One quickly understands that immaculate apparel is a thing of the past when one becomes a parent. Babies must consider how costly or difficult it can be to clean their cute clothes. Eating, sleeping, urinating, and pooping are their top priorities. Spit-ups, blowouts, and stains are inevitable with these activities. Let’s discuss the many techniques for removing typical stains from your baby’s clothes.

1. Infant Food Stains

Man in Red Shirt Feeding Baby in Blue Shirt 

If your precious baby is older than six months and has begun to feed, you are aware that in the beginning, they don’t get much food in their mouths. Food stains are regrettably unavoidable. Here’s what to do. First, rinse it in cold water, add a little liquid laundry detergent, let it sit, and finally put it in the washer. Try adding a natural stain remover to stains that are difficult to remove, like hello beets, and let it sit before washing.

2. Infant Formula Stains

Glad black boy feeding little baby 

You should move quickly since formula leaves extremely durable stains on clothing. As soon as possible, rinse with cold water, scrub with a gentle brush, spray on a stain, let it stay for at least eight hours, and then wash.

3. Breast Milk

Mother Breastfeeding her Child 

Rinse the affected area with lukewarm water and dab dry to remove those stubborn stains from breast milk.
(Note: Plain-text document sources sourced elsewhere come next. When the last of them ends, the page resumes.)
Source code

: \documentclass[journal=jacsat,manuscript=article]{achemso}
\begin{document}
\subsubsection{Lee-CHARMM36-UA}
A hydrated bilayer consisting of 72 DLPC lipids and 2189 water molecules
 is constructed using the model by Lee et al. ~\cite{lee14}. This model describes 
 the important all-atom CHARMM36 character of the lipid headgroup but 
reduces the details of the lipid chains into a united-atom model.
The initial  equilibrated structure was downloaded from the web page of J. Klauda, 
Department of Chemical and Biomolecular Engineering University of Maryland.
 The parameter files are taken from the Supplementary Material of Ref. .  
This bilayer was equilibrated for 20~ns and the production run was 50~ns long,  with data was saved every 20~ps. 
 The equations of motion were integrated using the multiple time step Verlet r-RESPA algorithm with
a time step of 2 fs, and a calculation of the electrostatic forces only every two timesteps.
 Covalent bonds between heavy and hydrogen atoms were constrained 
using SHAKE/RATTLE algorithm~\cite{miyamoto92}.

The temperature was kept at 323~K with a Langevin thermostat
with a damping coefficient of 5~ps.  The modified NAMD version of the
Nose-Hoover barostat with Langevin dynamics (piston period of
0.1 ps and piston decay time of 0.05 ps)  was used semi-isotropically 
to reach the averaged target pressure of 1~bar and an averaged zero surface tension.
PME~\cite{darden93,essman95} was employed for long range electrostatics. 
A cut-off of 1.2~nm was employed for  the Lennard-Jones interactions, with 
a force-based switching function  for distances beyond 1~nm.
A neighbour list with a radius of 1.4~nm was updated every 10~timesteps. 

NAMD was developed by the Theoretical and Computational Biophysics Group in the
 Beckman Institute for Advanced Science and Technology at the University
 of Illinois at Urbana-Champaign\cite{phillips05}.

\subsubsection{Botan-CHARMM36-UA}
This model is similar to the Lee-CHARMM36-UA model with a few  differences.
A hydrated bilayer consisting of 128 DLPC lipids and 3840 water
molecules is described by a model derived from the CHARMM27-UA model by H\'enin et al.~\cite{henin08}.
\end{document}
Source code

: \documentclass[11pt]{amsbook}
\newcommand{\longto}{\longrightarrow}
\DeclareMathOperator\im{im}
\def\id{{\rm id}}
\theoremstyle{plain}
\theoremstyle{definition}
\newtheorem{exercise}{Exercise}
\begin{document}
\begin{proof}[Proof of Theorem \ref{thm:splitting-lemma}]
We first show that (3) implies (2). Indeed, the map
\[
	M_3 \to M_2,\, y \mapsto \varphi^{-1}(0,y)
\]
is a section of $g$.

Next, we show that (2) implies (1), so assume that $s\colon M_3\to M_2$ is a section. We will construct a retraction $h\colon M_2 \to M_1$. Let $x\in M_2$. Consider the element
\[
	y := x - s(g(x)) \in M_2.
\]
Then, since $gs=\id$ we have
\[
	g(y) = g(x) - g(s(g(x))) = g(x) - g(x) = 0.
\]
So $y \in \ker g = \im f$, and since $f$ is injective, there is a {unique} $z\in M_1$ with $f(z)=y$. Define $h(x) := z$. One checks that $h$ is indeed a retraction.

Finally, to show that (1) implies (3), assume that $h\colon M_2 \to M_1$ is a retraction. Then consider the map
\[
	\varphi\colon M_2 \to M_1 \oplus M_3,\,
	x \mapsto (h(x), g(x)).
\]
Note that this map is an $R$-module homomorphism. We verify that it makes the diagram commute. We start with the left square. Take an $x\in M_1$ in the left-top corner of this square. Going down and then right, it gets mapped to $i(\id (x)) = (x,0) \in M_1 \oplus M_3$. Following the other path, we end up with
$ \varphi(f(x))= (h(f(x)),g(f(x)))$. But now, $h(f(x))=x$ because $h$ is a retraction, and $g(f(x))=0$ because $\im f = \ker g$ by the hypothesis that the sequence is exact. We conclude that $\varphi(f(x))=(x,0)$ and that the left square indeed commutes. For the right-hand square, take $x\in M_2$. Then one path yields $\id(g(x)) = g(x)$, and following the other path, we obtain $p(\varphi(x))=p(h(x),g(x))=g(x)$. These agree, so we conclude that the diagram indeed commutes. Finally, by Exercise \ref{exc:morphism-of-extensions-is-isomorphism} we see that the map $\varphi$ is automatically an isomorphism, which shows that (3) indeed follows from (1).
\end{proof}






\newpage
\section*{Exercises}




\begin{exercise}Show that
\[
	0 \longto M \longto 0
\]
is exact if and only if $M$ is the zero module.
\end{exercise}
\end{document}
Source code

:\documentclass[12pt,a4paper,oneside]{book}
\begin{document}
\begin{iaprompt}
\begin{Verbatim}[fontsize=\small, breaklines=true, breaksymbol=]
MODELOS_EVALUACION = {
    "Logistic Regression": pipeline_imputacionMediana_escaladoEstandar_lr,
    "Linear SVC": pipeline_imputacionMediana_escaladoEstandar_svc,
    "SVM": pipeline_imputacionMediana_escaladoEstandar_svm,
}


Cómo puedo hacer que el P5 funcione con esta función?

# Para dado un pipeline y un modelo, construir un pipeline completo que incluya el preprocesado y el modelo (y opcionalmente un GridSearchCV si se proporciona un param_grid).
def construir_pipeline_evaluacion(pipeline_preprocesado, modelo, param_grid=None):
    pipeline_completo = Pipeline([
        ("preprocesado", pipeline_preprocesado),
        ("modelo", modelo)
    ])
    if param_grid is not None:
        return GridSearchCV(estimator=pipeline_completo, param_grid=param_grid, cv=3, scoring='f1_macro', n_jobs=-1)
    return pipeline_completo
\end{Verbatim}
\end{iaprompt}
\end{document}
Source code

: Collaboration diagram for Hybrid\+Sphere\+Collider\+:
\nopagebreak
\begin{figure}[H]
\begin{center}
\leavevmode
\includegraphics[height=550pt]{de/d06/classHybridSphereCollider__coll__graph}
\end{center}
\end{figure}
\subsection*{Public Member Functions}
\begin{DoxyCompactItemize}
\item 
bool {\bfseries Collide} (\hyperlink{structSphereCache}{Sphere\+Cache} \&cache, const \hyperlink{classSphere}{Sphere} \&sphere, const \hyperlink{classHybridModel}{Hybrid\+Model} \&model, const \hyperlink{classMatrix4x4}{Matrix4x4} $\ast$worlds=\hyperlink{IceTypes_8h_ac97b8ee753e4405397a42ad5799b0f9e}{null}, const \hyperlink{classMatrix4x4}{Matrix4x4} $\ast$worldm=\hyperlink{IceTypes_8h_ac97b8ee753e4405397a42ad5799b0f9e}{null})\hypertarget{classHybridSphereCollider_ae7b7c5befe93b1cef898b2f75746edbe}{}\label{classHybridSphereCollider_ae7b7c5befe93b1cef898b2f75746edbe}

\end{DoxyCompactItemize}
Old stains should be pre-treated with a natural stain remover, scrubbed in with a gentle brush to work it into the fibers of the fabric, allowed to sit for at least eight hours, then washed, and then given an additional rinse cycle to ensure that all the cleaning solution has been removed from the clothing.

4. Urine

Feet of a Baby Lying on a Bed in Black and White 

Have you noticed that your baby’s clothes have yellow stains after being removed from the dryer? Their urine might be the reason for that. This is how to handle it. Fresh urine stains should be immediately rinsed with cold water before being placed on a typical hot water wash cycle. If the stain is older, apply a stain remover, let it sit, and then use hot water in the washing machine to wash the clothing. If the stain persists, apply more stain remover until the area is stains-free.

5. Poop

The most difficult stains to remove from your baby’s clothing are those caused by their feces. Also, blowouts are unavoidable, so understanding the appropriate treatment for the afflicted area is crucial. Your kid will have blowouts eventually. As usual, rinse the soiled area with cold water before gently brushing dish soap into the cloth’s fibers. Repeat rinsing with cool water until the stain starts to remove. You can also add a stain remover and leave it for stubborn stains. After that, turn on your washer on high and insert it.

6. Baby threw up

Spit-up stains from a baby are inevitable and frequently occur when you are out and about. If your little child spits up, blot it with lukewarm water and a fresh cloth or paper towel, use a gentle brush to remove any remaining residue, use a stain remover if necessary, let it sit, and then wash it regularly.

7. Oils and Creams

If you use baby oil, you know it frequently leaves oily stains on your child’s clothing. Before washing, consider dabbing the stain with a small amount of talc. This powder will absorb oil.

Tips on Getting Rid of Stains from Baby Clothes

Happy Baby Relaxing After Meal Stock 

Finding the stain will be the first thing you should do. Is it from excrement, pee, formula, or breast milk? Once you are aware of the source, follow these simple instructions. Even if it could be challenging to prioritize when caring for your infant, the secret to getting rid of formula stains is treating them as soon as possible.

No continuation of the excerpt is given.